No more ssh login?

I am running 3 roopieees, all on version 2022.08.1 (521) [stable]. They seem to work okay, but I can’t ssh into them:

ssh root@192.168.188.133
ssh: connect to host 192.168.188.133 port 22: Connection refused

I found some instructions for older roopieee versions, which had a toggle in the browser setup GUI to enable/disable ssh login. I can’t find this toggle anywhere in version 2022.08.1 (521) [stable].

Any hints on how to get ssh access working?

Don’t shoot the messenger, but if you need to get access to the underlying system, you’ll have to choose something else, because Harry decided to make Ropieee a true appliance experience only - no tinkering allowed any longer…

3 Likes

Ouch.

I was hoping to set up a custom process that monitors if music is playing, and then controls a relay to turn on/off my power amps. Would have been a nice to save some power these days.

Any means to get this done on my roopieee machines?

As I said, not on Ropieee of the current flavor!

Use Diet-Pi, Raspberry Pi OS, or anything else that runs on your Pi’s and hack away.

If using the official 7" display, choose Diet-Pi, install Roon bridge and extension manager from it’s menu, then install extension snapshots and web controller from within extension manager in Roon.

You could do this via the roon api.

I do it via home assistant - but this requires an extra Pi.

My amp doesn’t have a 12V trigger and I looked for a way to turn it on and off based on music playing.

I found a device that provides a 12V trigger based on the signal from a Toslink optical connection.
https://www.amazon.com/dp/B07QS89MZG
I’m able to use an unused optical output on my Pi2AES card. If you don’t have an optical output, you can use a USB port on the RPi and a USB audio to optical converter. There are many available.
https://www.amazon.com/USB-Optical-Audio-Adapter/s?k=USB+to+Optical+Audio+Adapter

Next I needed a power strip that turns on/off based on 12V trigger. This one is low cost:
https://dlidirect.com/products/iot-power-relay
It is for 120V and you’ll have to find an alternative if you need 240V.

It all worked the first time I tried it! The only problem is that there is a delay at each step, If the amp is powered off and I press the play button in Roon, it takes about 3 seconds for the amp to become fully powered, and the first few seconds of the initial track may get cut off. A remedy I found (not ideal) is that after pressing play, I wait to hear the relay click in the power strip and then I immediately press pause. I wait a couple of seconds for the amp to be fully powered, slide the play position back to zero and hit play again.
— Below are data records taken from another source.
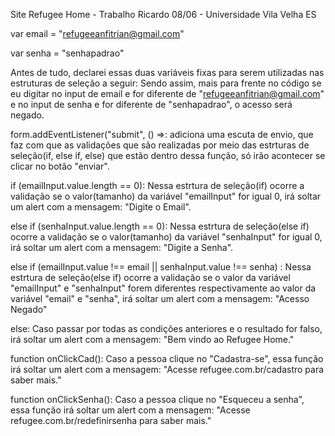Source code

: Site Refugee Home - Trabalho Ricardo 08/06 - Universidade Vila Velha ES

var email = "refugeeanfitrian@gmail.com"

var senha = "senhapadrao"

Antes de tudo, declarei essas duas variáveis fixas para serem utilizadas nas estruturas de seleção a seguir:
Sendo assim, mais para frente no código se eu digitar no input de email e for diferente de "refugeeanfitrian@gmail.com" e no input de senha e for diferente de "senhapadrao", o acesso será negado.

form.addEventListener("submit", () =>: adiciona uma escuta de envio, que faz com que as validações que são realizadas
por meio das estrturas de seleção(if, else if, else) que estão dentro dessa função, só irão acontecer se clicar no botão "enviar".

if (emailInput.value.length == 0): Nessa estrtura de seleção(if) ocorre a validação se o valor(tamanho) da variável 
"emailInput" for igual 0, irá soltar um alert com a mensagem: "Digite o Email".

else if (senhaInput.value.length == 0): Nessa estrtura de seleção(else if) ocorre a validação se o valor(tamanho) da variável 
"senhaInput" for igual 0, irá soltar um alert com a mensagem: "Digite a Senha".

else if (emailInput.value !== email || senhaInput.value !== senha) : Nessa estrtura de seleção(else if) ocorre a validação se 
o valor da variável "emailInput" e "senhaInput" forem diferentes respectivamente ao valor da variável "email" e "senha",
irá soltar um alert com a mensagem: "Acesso Negado"

else: Caso passar por todas as condições anteriores e o resultado for falso, irá soltar um alert com a mensagem: "Bem vindo ao Refugee
Home." 

function onClickCad(): Caso a pessoa clique no "Cadastra-se", essa função irá soltar um alert com a mensagem: 
"Acesse refugee.com.br/cadastro para saber mais." 

function onClickSenha(): Caso a pessoa clique no "Esqueceu a senha", essa função irá soltar um alert com a mensagem:
"Acesse refugee.com.br/redefinirsenha para saber mais."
Ok, I see. Using a service running directly on the RPi to monitor the audio system would have been super easy. The methods described above are either limited to Roon (I also use Spotify or AirPlay), and the Toslink method seems a bit complicated and expensive to me.

I might just use a self-contained setup using an Arduino Nano to sense the audio signal and control a solid-state relay for the mains power of the power amp.